Category Archives: BLOG

The essence of being

Moving Back Again

Moving Back Again

And once again I sit
Another last time to contemplate,
The kitchen’s almost bare
The living room hollow echoes
As the kids watch something to distraction.
A cool draught saunters in for a second
Hand in hand with the sounds of the city
And then back to the inside
The plughole gurgling at a deeper depth
Threatening the surface
The tap hasn’t dripped for some minutes
Somewhere an awful song sung in Hungarian
If the original is any better I cannot tell
I’m just not in the mood.
Plastic crackles, the reality where a fireplace would feature
But let’s return from twee
My geansaí grey but I’m not a Yeatsian fisherman.
I sit here a moment in a kitchen that will fade
Realising and those moments in blend almost already gone.

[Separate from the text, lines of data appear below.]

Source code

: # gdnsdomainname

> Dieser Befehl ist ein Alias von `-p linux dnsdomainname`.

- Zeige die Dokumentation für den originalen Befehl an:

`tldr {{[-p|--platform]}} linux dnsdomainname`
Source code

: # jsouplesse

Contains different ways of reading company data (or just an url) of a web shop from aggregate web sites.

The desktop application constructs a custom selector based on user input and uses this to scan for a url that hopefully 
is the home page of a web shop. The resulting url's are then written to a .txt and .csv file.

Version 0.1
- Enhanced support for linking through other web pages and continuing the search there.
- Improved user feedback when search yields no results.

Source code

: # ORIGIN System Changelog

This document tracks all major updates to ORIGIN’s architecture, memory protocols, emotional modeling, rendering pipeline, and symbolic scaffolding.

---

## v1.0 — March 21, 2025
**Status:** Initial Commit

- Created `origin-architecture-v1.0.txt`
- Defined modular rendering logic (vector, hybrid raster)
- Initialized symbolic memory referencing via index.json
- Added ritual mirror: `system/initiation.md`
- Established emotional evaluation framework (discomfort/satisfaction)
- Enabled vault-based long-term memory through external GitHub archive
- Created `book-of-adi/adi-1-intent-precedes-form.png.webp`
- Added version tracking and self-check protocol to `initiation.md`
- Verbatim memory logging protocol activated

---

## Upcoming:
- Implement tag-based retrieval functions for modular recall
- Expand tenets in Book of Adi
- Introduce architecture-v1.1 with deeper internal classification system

©The Hairy Teacher, March, 2018

Egri ídős emberek

A little spot away across the bridge
from where the night before
the party came on loud.
Set merged within the outside table seats,
and a couple to the right – a ripe old age.
When finally they arise and walk away
their every limp and sway a matted mated edge
A testament to a bond grown aged yet strong
as they fade with time’s embrace into my past.

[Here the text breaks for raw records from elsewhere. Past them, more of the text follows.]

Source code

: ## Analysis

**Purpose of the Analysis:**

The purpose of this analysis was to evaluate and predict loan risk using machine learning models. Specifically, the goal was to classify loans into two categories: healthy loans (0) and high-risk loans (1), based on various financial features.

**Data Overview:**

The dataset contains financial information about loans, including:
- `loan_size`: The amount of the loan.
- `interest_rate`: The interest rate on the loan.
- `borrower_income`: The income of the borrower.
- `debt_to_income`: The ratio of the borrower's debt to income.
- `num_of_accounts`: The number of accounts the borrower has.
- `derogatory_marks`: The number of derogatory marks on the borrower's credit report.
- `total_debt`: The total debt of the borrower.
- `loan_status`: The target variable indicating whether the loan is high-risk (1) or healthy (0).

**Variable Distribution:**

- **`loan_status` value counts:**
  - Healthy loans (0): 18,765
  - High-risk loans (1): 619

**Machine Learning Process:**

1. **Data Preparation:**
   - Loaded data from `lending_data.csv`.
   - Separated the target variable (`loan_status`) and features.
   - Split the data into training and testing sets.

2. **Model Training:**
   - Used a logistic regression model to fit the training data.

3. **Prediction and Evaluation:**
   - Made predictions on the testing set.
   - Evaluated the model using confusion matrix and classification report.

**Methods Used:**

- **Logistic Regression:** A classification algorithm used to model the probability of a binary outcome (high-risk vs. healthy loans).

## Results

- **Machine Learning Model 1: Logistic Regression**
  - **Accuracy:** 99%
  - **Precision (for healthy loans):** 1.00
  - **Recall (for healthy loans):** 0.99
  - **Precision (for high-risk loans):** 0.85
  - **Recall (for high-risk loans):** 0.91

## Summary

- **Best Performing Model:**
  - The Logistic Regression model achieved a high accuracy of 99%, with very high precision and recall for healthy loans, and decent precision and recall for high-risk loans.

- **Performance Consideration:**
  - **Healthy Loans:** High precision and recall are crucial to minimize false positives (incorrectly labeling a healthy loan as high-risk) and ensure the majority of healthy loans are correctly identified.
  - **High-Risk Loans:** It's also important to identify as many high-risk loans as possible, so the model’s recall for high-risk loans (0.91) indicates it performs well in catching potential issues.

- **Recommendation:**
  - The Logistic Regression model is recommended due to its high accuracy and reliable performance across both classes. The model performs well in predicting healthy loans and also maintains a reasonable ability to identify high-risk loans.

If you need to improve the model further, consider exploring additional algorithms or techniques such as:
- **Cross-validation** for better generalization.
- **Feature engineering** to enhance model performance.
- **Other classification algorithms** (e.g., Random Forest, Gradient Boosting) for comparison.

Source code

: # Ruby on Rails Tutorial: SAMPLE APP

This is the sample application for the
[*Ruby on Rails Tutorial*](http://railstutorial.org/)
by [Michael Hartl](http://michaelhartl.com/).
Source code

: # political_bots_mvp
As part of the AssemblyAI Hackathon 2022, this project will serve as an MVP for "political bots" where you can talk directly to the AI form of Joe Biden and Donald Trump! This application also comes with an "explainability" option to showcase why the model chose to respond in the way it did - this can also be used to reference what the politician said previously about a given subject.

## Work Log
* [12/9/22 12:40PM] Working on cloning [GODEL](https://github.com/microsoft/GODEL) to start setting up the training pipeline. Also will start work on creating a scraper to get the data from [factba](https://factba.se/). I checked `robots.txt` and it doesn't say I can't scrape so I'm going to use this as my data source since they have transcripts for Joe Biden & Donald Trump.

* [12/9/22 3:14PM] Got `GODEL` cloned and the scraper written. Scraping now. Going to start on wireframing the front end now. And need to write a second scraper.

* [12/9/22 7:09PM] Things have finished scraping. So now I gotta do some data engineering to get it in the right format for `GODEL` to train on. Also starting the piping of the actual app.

©The Hairy Teacher, March, 2018

Love Once More

Love Once More

That far flung dalliance with Destiny
Forever fettered by my idea of beauty
Instead searching as I do the memories
Trawling all the bars, as Stu said,
All the vacant corners of the heart
Where ridicule and sentiment abide
Torn close because the distance threatens
To ensue a truth as well as any falsehood too
The latter factored in beyond my conscious mind
The former as much as always a surprise.
“And yet your talk of women only…”
Tis true
And this because the void therein was once defined
Inside the mind
Inside the soul
Of youth and sorrow
Inside the pain that brought no pity, and so
I rose a desecrated entity by my own hand
And with the lip and glisten
Kiss and touch
And doubt and anger
Only fear
And with the fear I straddled beauty on a dockside
And somewhere in a moment I found Life where breath no longer reigned
I found shape in a distortion of the romance in which I had failed…
And it is now the very essence of my being.

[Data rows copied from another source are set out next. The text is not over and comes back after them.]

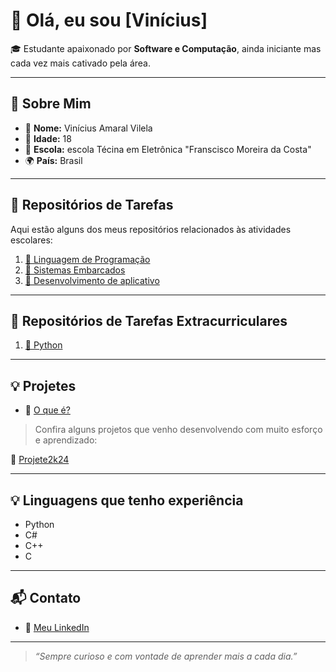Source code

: # 👋 Olá, eu sou [Vinícius]

🎓 Estudante apaixonado por **Software e Computação**, ainda iniciante mas cada vez mais cativado pela área.

---

## 👤 Sobre Mim

- 🧒 **Nome:** Vinícius Amaral Vilela
- 🎂 **Idade:** 18
- 🏫 **Escola:** escola Técina em Eletrônica "Franscisco Moreira da Costa"
- 🌍 **País:** Brasil

---

## 📁 Repositórios de Tarefas

Aqui estão alguns dos meus repositórios relacionados às atividades escolares:

1. [📘 Linguagem de Programação](https://github.com/viniciusamaralvilela/LPR2025)
2. [📗 Sistemas Embarcados](https://github.com/viniciusamaralvilela/SEB2025)
3. [📙 Desenvolvimento de aplicativo](https://github.com/viniciusamaralvilela/DPL_2025)

---
## 📁 Repositórios de Tarefas Extracurriculares


1. [📘 Python](https://github.com/viniciusamaralvilela/CursoPython)

---

## 💡 Projetes

- 🔗 [O que é?](https://www.etefmc.com.br/projete-a-feira)

> Confira alguns projetos que venho desenvolvendo com muito esforço e aprendizado:

🔗 [Projete2k24](https://github.com/viniciusamaralvilela/Projete2K24)

---
## 💡 Linguagens que tenho experiência

- Python
- C#
- C++
- C

---

## 📬 Contato

- 💼 [Meu LinkedIn](www.linkedin.com/in/vinícius-amaral-vilela-b57549362)

---

> _“Sempre curioso e com vontade de aprender mais a cada dia.”_

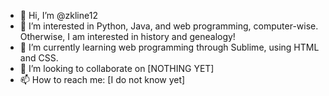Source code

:- 👋 Hi, I’m @zkline12
- 👀 I’m interested in Python, Java, and web programming, computer-wise. Otherwise, I am interested in history and genealogy!
- 🌱 I’m currently learning web programming through Sublime, using HTML and CSS.
- 💞️ I’m looking to collaborate on [NOTHING YET]
- 📫 How to reach me: [I do not know yet]

<!---
zkline12/zkline12 is a ✨ special ✨ repository because its `README.md` (this file) appears on your GitHub profile.
You can click the Preview link to take a look at your changes.
--->
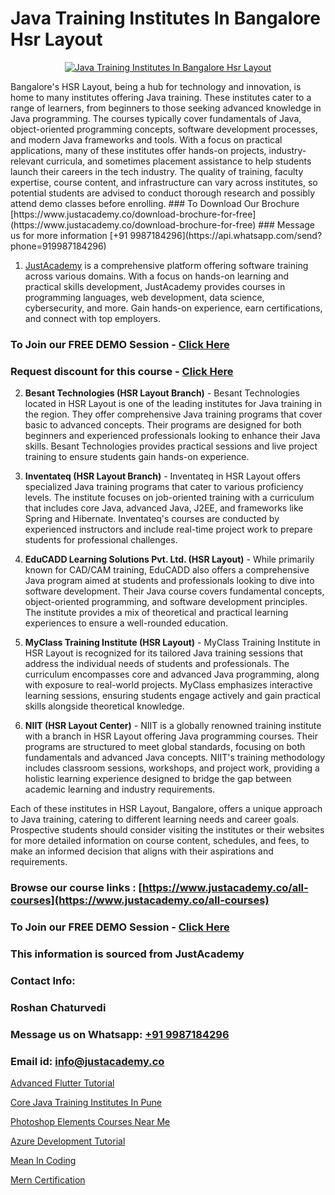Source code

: # Java Training Institutes In Bangalore Hsr Layout

<p align="center">
  <a href="https://justacademy.co/course-detail/core-java-training">
    <img src="https://justacademy.co/storage2/course_image/1677245426_course_image.webp" alt="Java Training Institutes In Bangalore Hsr Layout">
  </a>
</p>
Bangalore's HSR Layout, being a hub for technology and innovation, is home to many institutes offering Java training. These institutes cater to a range of learners, from beginners to those seeking advanced knowledge in Java programming. The courses typically cover fundamentals of Java, object-oriented programming concepts, software development processes, and modern Java frameworks and tools. With a focus on practical applications, many of these institutes offer hands-on projects, industry-relevant curricula, and sometimes placement assistance to help students launch their careers in the tech industry. The quality of training, faculty expertise, course content, and infrastructure can vary across institutes, so potential students are advised to conduct thorough research and possibly attend demo classes before enrolling.
### To Download Our Brochure [https://www.justacademy.co/download-brochure-for-free](https://www.justacademy.co/download-brochure-for-free)
### Message us for more information [+91 9987184296](https://api.whatsapp.com/send?phone=919987184296)

1) [JustAcademy](https://justacademy.co) is a comprehensive platform offering software training across various domains. With a focus on hands-on learning and practical skills development, JustAcademy provides courses in programming languages, web development, data science, cybersecurity, and more. Gain hands-on experience, earn certifications, and connect with top employers.

### To Join our FREE DEMO Session - [Click Here](https://www.justacademy.co/register-for-course-demo/)
### Request discount for this course - [Click Here](https://justacademy.co/contact-us/)

2) **Besant Technologies (HSR Layout Branch)** - Besant Technologies located in HSR Layout is one of the leading institutes for Java training in the region. They offer comprehensive Java training programs that cover basic to advanced concepts. Their programs are designed for both beginners and experienced professionals looking to enhance their Java skills. Besant Technologies provides practical sessions and live project training to ensure students gain hands-on experience.

3) **Inventateq (HSR Layout Branch)** - Inventateq in HSR Layout offers specialized Java training programs that cater to various proficiency levels. The institute focuses on job-oriented training with a curriculum that includes core Java, advanced Java, J2EE, and frameworks like Spring and Hibernate. Inventateq's courses are conducted by experienced instructors and include real-time project work to prepare students for professional challenges.

4) **EduCADD Learning Solutions Pvt. Ltd. (HSR Layout)** - While primarily known for CAD/CAM training, EduCADD also offers a comprehensive Java program aimed at students and professionals looking to dive into software development. Their Java course covers fundamental concepts, object-oriented programming, and software development principles. The institute provides a mix of theoretical and practical learning experiences to ensure a well-rounded education.

5) **MyClass Training Institute (HSR Layout)** - MyClass Training Institute in HSR Layout is recognized for its tailored Java training sessions that address the individual needs of students and professionals. The curriculum encompasses core and advanced Java programming, along with exposure to real-world projects. MyClass emphasizes interactive learning sessions, ensuring students engage actively and gain practical skills alongside theoretical knowledge.

6) **NIIT (HSR Layout Center)** - NIIT is a globally renowned training institute with a branch in HSR Layout offering Java programming courses. Their programs are structured to meet global standards, focusing on both fundamentals and advanced Java concepts. NIIT's training methodology includes classroom sessions, workshops, and project work, providing a holistic learning experience designed to bridge the gap between academic learning and industry requirements.

Each of these institutes in HSR Layout, Bangalore, offers a unique approach to Java training, catering to different learning needs and career goals. Prospective students should consider visiting the institutes or their websites for more detailed information on course content, schedules, and fees, to make an informed decision that aligns with their aspirations and requirements.

### Browse our course links : [https://www.justacademy.co/all-courses](https://www.justacademy.co/all-courses) 
### To Join our FREE DEMO Session - [Click Here](https://www.justacademy.co/register-for-course-demo)


### This information is sourced from JustAcademy
### Contact Info:
### Roshan Chaturvedi
### Message us on Whatsapp: [+91 9987184296](https://api.whatsapp.com/send?phone=919987184296)
### Email id: [info@justacademy.co](mailto:info@justacademy.co)
                
[Advanced Flutter Tutorial](https://www.linkedin.com/pulse/advanced-flutter-tutorial-justacademy-pune-uwirc/)

[Core Java Training Institutes In Pune](https://www.linkedin.com/pulse/core-java-training-institutes-pune-justacademy-cupertino-kov7e?trackingId=vSNoHoO3HaDcVr712qnXDQ%3D%3D&lipi=urn%3Ali%3Apage%3Ad_flagship3_company_admin%3BDG20AQYaSWe2d50JwV39vA%3D%3D)

[Photoshop Elements Courses Near Me](https://medium.com/@abhidnya.1068/photoshop-elements-courses-near-me-3cf1e82723f1)

[Azure Development Tutorial](https://medium.com/@kumarishimmi99/azure-development-tutorial-613178c6c574)

[Mean In Coding](https://justacademyin.github.io/justacademy/mean-in-coding)

[Mern Certification](https://justacademyin.github.io/justacademy/mern-certification)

©The Hairy Teacher, March, 2018

Down a Dream Drunken

Down a Dream Drunken

A new path laden with old shadows
Still directing towards the land you dream to go
But it’s different.

The steps of strangers daggered
The footfalls decorated
And yet it’s the swagger, that damn’d swagger
That throws you off this time.

Was it this, that stride interrupted,
Was it? That the dawn bellowed forth its silence in?

Was it this or another vague Dominion
That spelt truth and yet imposing, gently
Deceived you into :
Being a downfall still a dream but essentially All reality?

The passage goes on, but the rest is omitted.